8. A method for producing a PIN type infrared photodiode, the method comprising: growing nanowires of a n-type semiconductor; and conformally coating the nanowires with lead sulfide by atomic layer deposition to form an atomic layer deposition coating containing lead sulfide, wherein a content of the lead sulfide in the atomic layer deposition coating is at least 95 wt %.

9. The method according to claim 8, further comprising: before the nanowires are conformally coated with lead sulfide, conformally coating the nanowires with titanium dioxide by atomic layer deposition, wherein the nanowires comprise zinc oxide.

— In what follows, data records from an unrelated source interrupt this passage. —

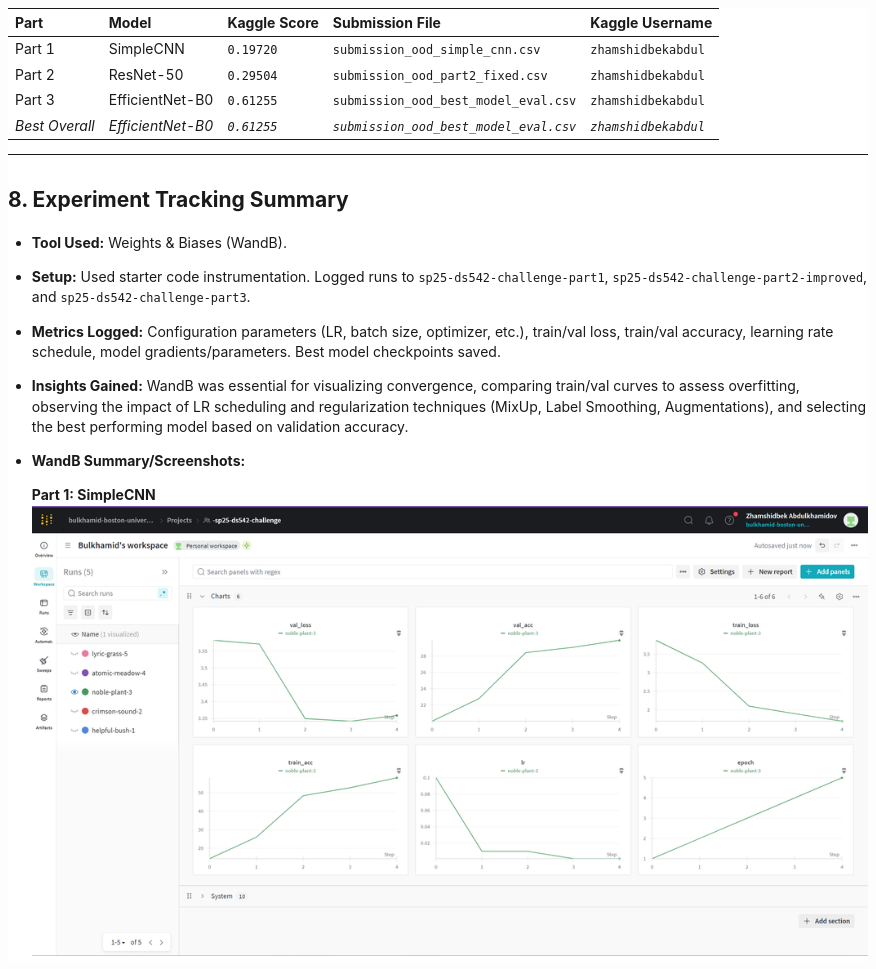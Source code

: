 | Part    | Model             | Kaggle Score | Submission File                     | Kaggle Username    |
| :------ | :---------------- | :----------- | :---------------------------------- | :----------------- |
| Part 1  | SimpleCNN         | `0.19720`    | `submission_ood_simple_cnn.csv`    | `zhamshidbekabdul` |
| Part 2  | ResNet-50         | `0.29504`    | `submission_ood_part2_fixed.csv`   | `zhamshidbekabdul` |
| Part 3  | EfficientNet-B0   | `0.61255`    | `submission_ood_best_model_eval.csv` | `zhamshidbekabdul` |
| *Best Overall* | *EfficientNet-B0* | *`0.61255`*  | *`submission_ood_best_model_eval.csv`* | *`zhamshidbekabdul`* |

---

## 8. Experiment Tracking Summary

*   **Tool Used:** Weights & Biases (WandB).
*   **Setup:** Used starter code instrumentation. Logged runs to `sp25-ds542-challenge-part1`, `sp25-ds542-challenge-part2-improved`, and `sp25-ds542-challenge-part3`.
*   **Metrics Logged:** Configuration parameters (LR, batch size, optimizer, etc.), train/val loss, train/val accuracy, learning rate schedule, model gradients/parameters. Best model checkpoints saved.
*   **Insights Gained:** WandB was essential for visualizing convergence, comparing train/val curves to assess overfitting, observing the impact of LR scheduling and regularization techniques (MixUp, Label Smoothing, Augmentations), and selecting the best performing model based on validation accuracy.
*   **WandB Summary/Screenshots:**

    **Part 1: SimpleCNN**
    ![SimpleCNN WandB](screenshots/1simpleCNN.png)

10. The method according to claim 8, wherein the nanowires are grown on a fluorine-doped tin oxide substrate.

11. The method according to claim 8, wherein the lead sulfide is deposited from lead bis(2,2,6,6-tetramethyl-3,5-heptadionate) and hydrogen sulfide precursors.

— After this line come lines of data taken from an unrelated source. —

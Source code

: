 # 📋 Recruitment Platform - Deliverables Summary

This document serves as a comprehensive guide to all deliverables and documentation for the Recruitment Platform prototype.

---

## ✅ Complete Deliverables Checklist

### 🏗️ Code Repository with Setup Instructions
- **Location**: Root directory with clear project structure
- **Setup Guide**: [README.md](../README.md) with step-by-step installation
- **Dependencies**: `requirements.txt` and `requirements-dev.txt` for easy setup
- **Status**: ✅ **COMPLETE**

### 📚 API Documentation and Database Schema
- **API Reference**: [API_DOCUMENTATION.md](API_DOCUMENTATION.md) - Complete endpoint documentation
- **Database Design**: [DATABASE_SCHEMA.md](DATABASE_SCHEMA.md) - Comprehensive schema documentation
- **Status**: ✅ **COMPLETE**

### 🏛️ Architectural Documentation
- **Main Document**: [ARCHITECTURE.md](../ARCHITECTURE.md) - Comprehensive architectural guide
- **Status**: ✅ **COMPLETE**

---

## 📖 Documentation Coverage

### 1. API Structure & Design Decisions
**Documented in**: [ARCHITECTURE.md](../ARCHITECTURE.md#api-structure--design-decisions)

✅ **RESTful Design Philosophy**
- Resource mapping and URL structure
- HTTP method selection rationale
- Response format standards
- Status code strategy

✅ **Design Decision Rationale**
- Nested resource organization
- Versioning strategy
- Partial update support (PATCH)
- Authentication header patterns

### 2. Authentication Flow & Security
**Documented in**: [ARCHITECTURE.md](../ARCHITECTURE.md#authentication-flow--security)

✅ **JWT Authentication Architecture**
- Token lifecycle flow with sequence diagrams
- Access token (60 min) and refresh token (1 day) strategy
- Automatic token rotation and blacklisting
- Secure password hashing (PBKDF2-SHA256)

12. The method according to claim 8, wherein a number of cycles for the deposition of the lead sulfide is equal to or greater than 10 cycles.

13. The method according to claim 8, wherein a number of cycles for the deposition of the lead sulfide is less than or equal to 110 cycles.

14. The method according to claim 8, wherein the nanowires are grown from a liquid solution at temperature below 600 C.

Description

BRIEF DESCRIPTION OF THE DRAWINGS

(1) FIG. 1 shows a PIN type infrared photodiode according to embodiments of the present disclosure;

(2) FIG. 2 shows a partial enlargement of FIG. 1;

(3) FIG. 3 shows a graph of the absorption (in %) as a function of the wavelength (in nm) for two different photodiodes;

(4) FIG. 4 shows a graph of the current density (in A.Math.cm.sup.2) as a function of the bias (in V) for two different photodiodes respectively in the dark and under 20 mW.Math.cm.sup.2 at 1530 nm illumination;

(5) FIGS. 5A-5D show the responsivity and specific detectivity at 20 mW.Math.cm.sup.2 illumination for an exemplary photodiode according to embodiments of the disclosure.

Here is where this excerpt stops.